If the encoding of character data is unknown, there is no simple way to automatically establish it. If you know what the text is supposed to represent, you can perhaps infer it, but this is typically a manual process with some guesswork involved. (Automatic tools like chardet and ftfy can help, but they get it wrong some of the time, too.)
To establish which encoding you are looking at, it can be helpful if you can identify the individual bytes in a character which isn't displayed correctly. For example, if you are looking at H\x8ell\x9a but expect it to represent Héllö, you can look up the bytes in a translation table. I have published one such table at https://tripleee.github.io/8bit where you can see that in this example, it's probably one of the legacy Mac 8-bit character sets; with more data points, perhaps you can narrow it down to just one of them (and if not, any one of them will do in practice, since all the code points you care about map to the same Unicode characters).
Python 3 on most platforms defaults to UTF-8 for all input and output, but on Windows, this is commonly not the case. It will then instead default to the system's default encoding (still misleadingly called "ANSI code page" in some Microsoft documentation), which depends on a number of factors. On Western systems, the default encoding out of the box is commonly Windows code page 1252.
(Earlier Python versions had somewhat different expectations, and in Python 2, the internal string representation was not Unicode.)
If you are on Windows and write UTF-8 to a text file, maybe specify encoding="utf-8-sig" which adds a BOM sequence at the beginning of the file. This is strictly speaking not necessary or correct, but some Windows tools need it to correctly identify the encoding.
Several of the earlier answers here suggest blindly applying some encoding, but hopefully this should help you understand how that's not generally the correct approach, and how to figure out - rather than guess - which encoding to use.

From Python 3.7 onwards,
Set the the environment variable PYTHONUTF8 to 1
The following script included other useful variables too which set System Environment Variables.
setx /m PYTHONUTF8 1
setx PATHEXT "%PATHEXT%;.PY" ; In CMD, Python file can be executed without extesnion.
setx /m PY_PYTHON 3.10 ; To set default python version for py
Source

I got the same error so I use (encoding="utf-8") and it solve the error.
This generally happens when we got some unidentified symbol or pattern in text data that our encoder does not understand.
with open("text.txt", "w", encoding='utf-8') as f:
f.write(data)
This will solve your problem.

if you are using windows try to pass encoding='latin1', encoding='iso-8859-1' or encoding='cp1252'
example:
csv_data = pd.read_csv(csvpath,encoding='iso-8859-1')
print(print(soup.encode('iso-8859-1')))

Python | UnicodeEncodeError: 'charmap' codec can't encode character '\u0119' in position 1: character maps to <undefined> [duplicate]

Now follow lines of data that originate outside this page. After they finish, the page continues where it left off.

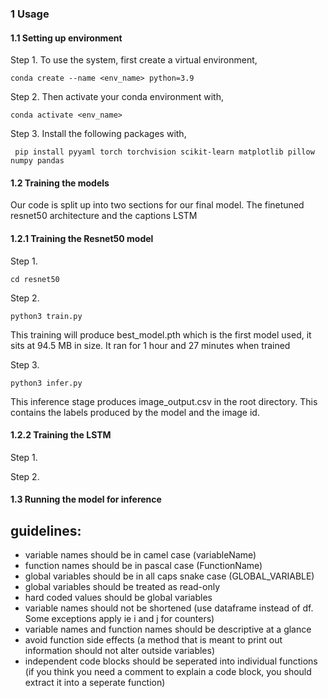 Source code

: 

### 1 Usage

#### 1.1 Setting up environment

Step 1. To use the system, first create a virtual environment,

    conda create --name <env_name> python=3.9

Step 2. Then activate your conda environment with,

    conda activate <env_name>

Step 3. Install the following packages with,

     pip install pyyaml torch torchvision scikit-learn matplotlib pillow numpy pandas

#### 1.2 Training the models

Our code is split up into two sections for our final model. The finetuned resnet50 architecture and the captions LSTM 

#### 1.2.1 Training the Resnet50 model

Step 1. 
    
    cd resnet50

Step 2. 
    
    python3 train.py

This training will produce best_model.pth which is the first model used, it sits at 94.5 MB in size. It ran for 1 hour and 27 minutes when trained

Step 3.

    python3 infer.py

This inference stage produces image_output.csv in the root directory. This contains the labels produced by the model and the image id.

#### 1.2.2 Training the LSTM

Step 1. 

Step 2. 

#### 1.3 Running the model for inference



## guidelines:
- variable names should be in camel case (variableName)
- function names should be in pascal case (FunctionName)
- global variables should be in all caps snake case (GLOBAL_VARIABLE)
- global variables should be treated as read-only
- hard coded values should be global variables
- variable names should not be shortened (use dataframe instead of df. Some exceptions apply ie i and j for counters)
- variable names and function names should be descriptive at a glance
- avoid function side effects (a method that is meant to print out information should not alter outside variables)
- independent code blocks should be seperated into individual functions (if you think you need a comment to explain a code block, you should extract it into a seperate function)

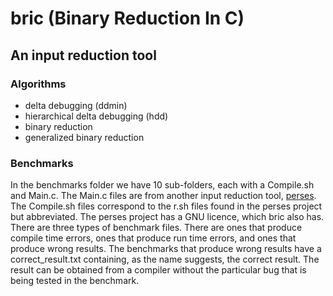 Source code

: # bric (Binary Reduction In C)
## An input reduction tool

### Algorithms
- delta debugging (ddmin)
- hierarchical delta debugging (hdd)
- binary reduction
- generalized binary reduction

### Benchmarks
In the benchmarks folder we have 10 sub-folders, each with a Compile.sh and Main.c. The Main.c files are from another input reduction tool, [perses](https://github.com/perses-project/perses/tree/master/benchmark). The Compile.sh files correspond to the r.sh files found in the perses project but abbreviated. The perses project has a GNU licence, which bric also has.  
There are three types of benchmark files. There are ones that produce compile time errors, ones that produce run time errors, and ones that produce wrong results. The benchmarks that produce wrong results have a correct_result.txt containing, as the name suggests, the correct result. The result can be obtained from a compiler without the particular bug that is being tested in the benchmark. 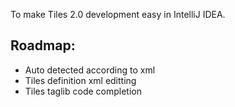 To make Tiles 2.0 development easy in IntelliJ IDEA.

## Roadmap: ##
  * Auto detected according to xml
  * Tiles definition xml editting
  * Tiles taglib code completion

I'm trying to scrape a website, but it gives me an error.
I'm using the following code:
import urllib.request
from bs4 import BeautifulSoup
get = urllib.request.urlopen("https://www.website.com/")
html = get.read()
soup = BeautifulSoup(html)
print(soup)
And I'm getting the following error:
File "C:\Python34\lib\encodings\cp1252.py", line 19, in encode
return codecs.charmap_encode(input,self.errors,encoding_table)[0]
UnicodeEncodeError: 'charmap' codec can't encode characters in position 70924-70950: character maps to <undefined>
What can I do to fix this?

I was getting the same UnicodeEncodeError when saving scraped web content to a file. To fix it I replaced this code:
with open(fname, "w") as f:
f.write(html)
with this:
with open(fname, "w", encoding="utf-8") as f:
f.write(html)
If you need to support Python 2, then use this:
import io
with io.open(fname, "w", encoding="utf-8") as f:
f.write(html)
If you want to use a different encoding than UTF-8, specify whatever your actual encoding is for encoding.

I fixed it by adding .encode("utf-8") to soup.
That means that print(soup) becomes print(soup.encode("utf-8")).

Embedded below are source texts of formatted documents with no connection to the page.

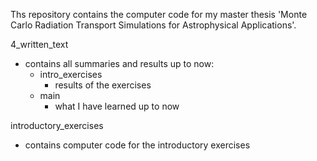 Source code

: Ths repository contains the computer code for my master thesis 'Monte Carlo Radiation Transport Simulations for Astrophysical Applications'.

4_written_text
- contains all summaries and results up to now:
  - intro_exercises
    - results of the exercises
  - main
    - what I have learned up to now

introductory_exercises
- contains computer code for the introductory exercises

In Python 3.7, and running Windows 10 this worked (I am not sure whether it will work on other platforms and/or other versions of Python)
Replacing this line:
with open('filename', 'w') as f:
With this:
with open('filename', 'w', encoding='utf-8') as f:
The reason why it is working is because the encoding is changed to UTF-8 when using the file, so characters in UTF-8 are able to be converted to text, instead of returning an error when it encounters a UTF-8 character that is not suppord by the current encoding.

set PYTHONIOENCODING=utf-8
set PYTHONLEGACYWINDOWSSTDIO=utf-8
You may or may not need to set that second environment variable PYTHONLEGACYWINDOWSSTDIO.
Alternatively, this can be done in code (although it seems that doing it through env vars is recommended):
sys.stdin.reconfigure(encoding='utf-8')
sys.stdout.reconfigure(encoding='utf-8')
Additionally: Reproducing this error was a bit of a pain, so leaving this here too in case you need to reproduce it on your machine:
set PYTHONIOENCODING=windows-1252
set PYTHONLEGACYWINDOWSSTDIO=windows-1252

While saving the response of get request, same error was thrown on Python 3.7 on window 10. The response received from the URL, encoding was UTF-8 so it is always recommended to check the encoding so same can be passed to avoid such trivial issue as it really kills lots of time in production
import requests
resp = requests.get('https://en.wikipedia.org/wiki/NIFTY_50')
print(resp.encoding)
with open ('NiftyList.txt', 'w') as f:
f.write(resp.text)
When I added encoding="utf-8" with the open command it saved the file with the correct response
with open ('NiftyList.txt', 'w', encoding="utf-8") as f:
f.write(resp.text)

Even I faced the same issue with the encoding that occurs when you try to print it, read/write it or open it. As others mentioned above adding .encoding="utf-8" will help if you are trying to print it.
soup.encode("utf-8")
If you are trying to open scraped data and maybe write it into a file, then open the file with (......,encoding="utf-8")
with open(filename_csv , 'w', newline='',encoding="utf-8") as csv_file:

For those still getting this error, adding encode("utf-8") to soup will also fix this.
soup = BeautifulSoup(html_doc, 'html.parser').encode("utf-8")
print(soup)

From Python 3.7 onwards,
Set the the environment variable PYTHONUTF8 to 1
The following script included other useful variables too which set System Environment Variables.
setx /m PYTHONUTF8 1
setx PATHEXT "%PATHEXT%;.PY" ; In CMD, Python file can be executed without extesnion.
setx /m PY_PYTHON 3.10 ; To set default python version for py
Source

I got the same error so I use (encoding="utf-8") and it solve the error.
This generally happens when we got some unidentified symbol or pattern in text data that our encoder does not understand.
with open("text.txt", "w", encoding='utf-8') as f:
f.write(data)
This will solve your problem.

if you are using windows try to pass encoding='latin1', encoding='iso-8859-1' or encoding='cp1252'
example:
csv_data = pd.read_csv(csvpath,encoding='iso-8859-1')
print(print(soup.encode('iso-8859-1')))

Change encoding for locally stored .html files downloaded with urllib.request.urlretrieve()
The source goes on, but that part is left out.